Zhao Enshuang, Dong Liyan, Zhao Hengyi, Zhang Hao, Zhang Tianyue, Yuan Shuai, Jiao Jiao, Chen Kang, Sheng Jianhua, Yang Hongbo, Wang Pengyu, Li Guihua, Qin Qingming
College of Computer Science and Technology, Jilin University, Changchun 130012, China.
Key Laboratory of Symbolic Computation and Knowledge Engineering of Ministry of Education, Jilin University, Changchun 130012, China.
J Fungi (Basel). 2023 Oct 12;9(10):1007. doi: 10.3390/jof9101007.
(MoO) pathotype is a devastating fungal pathogen of rice; however, its pathogenic mechanism remains poorly understood. The current research is primarily focused on single-omics data, which is insufficient to capture the complex cross-kingdom regulatory interactions between MoO and rice. To address this limitation, we proposed a novel method called Weighted Gene Autoencoder Multi-Omics Relationship Prediction (WGAEMRP), which combines weighted gene co-expression network analysis (WGCNA) and graph autoencoder to predict the relationship between MoO-rice multi-omics data. We applied WGAEMRP to construct a MoO-rice multi-omics heterogeneous interaction network, which identified 18 MoO small RNAs (sRNAs), 17 rice genes, 26 rice mRNAs, and 28 rice proteins among the key biomolecules. Most of the mined functional modules and enriched pathways were related to gene expression, protein composition, transportation, and metabolic processes, reflecting the infection mechanism of MoO. Compared to previous studies, WGAEMRP significantly improves the efficiency and accuracy of multi-omics data integration and analysis. This approach lays out a solid data foundation for studying the biological process of MoO infecting rice, refining the regulatory network of pathogenic markers, and providing new insights for developing disease-resistant rice varieties.

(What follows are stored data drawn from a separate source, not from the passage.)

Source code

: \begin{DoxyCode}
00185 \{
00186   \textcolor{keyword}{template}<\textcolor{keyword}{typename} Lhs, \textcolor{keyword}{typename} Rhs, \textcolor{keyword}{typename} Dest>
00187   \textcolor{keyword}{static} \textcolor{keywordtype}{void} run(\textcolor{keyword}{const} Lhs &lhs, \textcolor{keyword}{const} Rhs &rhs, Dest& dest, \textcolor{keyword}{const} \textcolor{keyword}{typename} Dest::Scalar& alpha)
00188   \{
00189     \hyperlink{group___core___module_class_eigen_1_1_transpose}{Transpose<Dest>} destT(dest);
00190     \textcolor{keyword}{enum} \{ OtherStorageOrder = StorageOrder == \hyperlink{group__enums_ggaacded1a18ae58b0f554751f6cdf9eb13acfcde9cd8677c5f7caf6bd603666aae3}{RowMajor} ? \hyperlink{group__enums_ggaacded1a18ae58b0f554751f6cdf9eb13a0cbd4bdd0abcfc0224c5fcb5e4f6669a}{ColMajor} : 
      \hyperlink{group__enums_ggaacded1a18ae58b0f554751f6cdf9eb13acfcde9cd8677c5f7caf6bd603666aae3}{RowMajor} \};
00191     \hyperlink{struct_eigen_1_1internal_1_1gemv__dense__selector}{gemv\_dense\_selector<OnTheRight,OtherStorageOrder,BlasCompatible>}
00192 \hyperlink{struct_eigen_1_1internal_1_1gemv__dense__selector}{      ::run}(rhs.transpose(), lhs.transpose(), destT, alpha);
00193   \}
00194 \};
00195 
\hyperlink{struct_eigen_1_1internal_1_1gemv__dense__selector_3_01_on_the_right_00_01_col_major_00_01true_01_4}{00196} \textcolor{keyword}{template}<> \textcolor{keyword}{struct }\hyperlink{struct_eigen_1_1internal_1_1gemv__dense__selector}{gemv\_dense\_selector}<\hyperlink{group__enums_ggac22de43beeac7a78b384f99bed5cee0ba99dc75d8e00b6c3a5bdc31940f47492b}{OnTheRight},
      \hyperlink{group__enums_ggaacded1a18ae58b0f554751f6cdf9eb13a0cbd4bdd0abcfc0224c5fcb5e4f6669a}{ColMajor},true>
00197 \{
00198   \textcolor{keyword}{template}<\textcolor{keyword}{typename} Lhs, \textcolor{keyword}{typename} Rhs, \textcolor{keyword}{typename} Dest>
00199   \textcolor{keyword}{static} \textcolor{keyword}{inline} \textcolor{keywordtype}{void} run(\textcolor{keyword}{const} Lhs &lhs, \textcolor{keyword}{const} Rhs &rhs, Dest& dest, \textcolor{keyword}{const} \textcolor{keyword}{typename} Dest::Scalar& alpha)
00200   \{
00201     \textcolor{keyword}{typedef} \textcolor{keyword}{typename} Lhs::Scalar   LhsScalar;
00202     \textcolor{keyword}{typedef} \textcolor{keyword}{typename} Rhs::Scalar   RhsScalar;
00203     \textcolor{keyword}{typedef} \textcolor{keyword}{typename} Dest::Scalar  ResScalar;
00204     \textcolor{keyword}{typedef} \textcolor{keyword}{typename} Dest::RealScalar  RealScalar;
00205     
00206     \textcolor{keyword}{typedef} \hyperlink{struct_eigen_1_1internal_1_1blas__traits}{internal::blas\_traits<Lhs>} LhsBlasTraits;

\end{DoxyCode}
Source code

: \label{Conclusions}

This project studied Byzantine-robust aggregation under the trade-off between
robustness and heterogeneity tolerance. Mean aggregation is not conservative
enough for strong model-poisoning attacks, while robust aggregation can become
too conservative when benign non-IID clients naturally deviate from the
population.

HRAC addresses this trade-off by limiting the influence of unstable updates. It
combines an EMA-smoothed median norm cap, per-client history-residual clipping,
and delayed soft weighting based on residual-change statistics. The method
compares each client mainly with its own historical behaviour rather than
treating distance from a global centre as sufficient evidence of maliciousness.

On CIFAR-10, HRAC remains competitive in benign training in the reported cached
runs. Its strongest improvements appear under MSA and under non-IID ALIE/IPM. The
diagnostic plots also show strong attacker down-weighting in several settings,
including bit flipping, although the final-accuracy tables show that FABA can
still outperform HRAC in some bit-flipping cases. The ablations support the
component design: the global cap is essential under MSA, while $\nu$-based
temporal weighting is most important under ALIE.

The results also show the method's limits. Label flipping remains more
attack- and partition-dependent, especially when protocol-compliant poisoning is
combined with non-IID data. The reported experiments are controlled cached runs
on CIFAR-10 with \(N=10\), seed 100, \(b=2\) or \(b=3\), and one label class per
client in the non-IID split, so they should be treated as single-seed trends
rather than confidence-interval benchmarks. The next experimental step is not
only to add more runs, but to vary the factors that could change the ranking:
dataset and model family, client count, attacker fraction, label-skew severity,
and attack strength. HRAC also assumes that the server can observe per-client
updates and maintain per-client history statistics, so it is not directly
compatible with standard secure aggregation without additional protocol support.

稻瘟病菌(MoO)致病型是水稻的一种毁灭性真菌病原体;然而,其致病机制仍知之甚少。当前的研究主要集中在单组学数据上,这不足以捕捉MoO与水稻之间复杂的跨界调控相互作用。为解决这一局限性,我们提出了一种名为加权基因自动编码器多组学关系预测(WGAEMRP)的新方法,该方法结合了加权基因共表达网络分析(WGCNA)和图自动编码器来预测MoO-水稻多组学数据之间的关系。我们应用WGAEMRP构建了一个MoO-水稻多组学异质相互作用网络,该网络在关键生物分子中鉴定出18个MoO小RNA(sRNA)、17个水稻基因、26个水稻mRNA和28个水稻蛋白。挖掘出的大多数功能模块和富集途径与基因表达、蛋白质组成、运输和代谢过程相关,反映了MoO的感染机制。与先前的研究相比,WGAEMRP显著提高了多组学数据整合与分析的效率和准确性。这种方法为研究MoO侵染水稻的生物学过程、完善致病标记调控网络以及为培育抗病水稻品种提供新见解奠定了坚实的数据基础。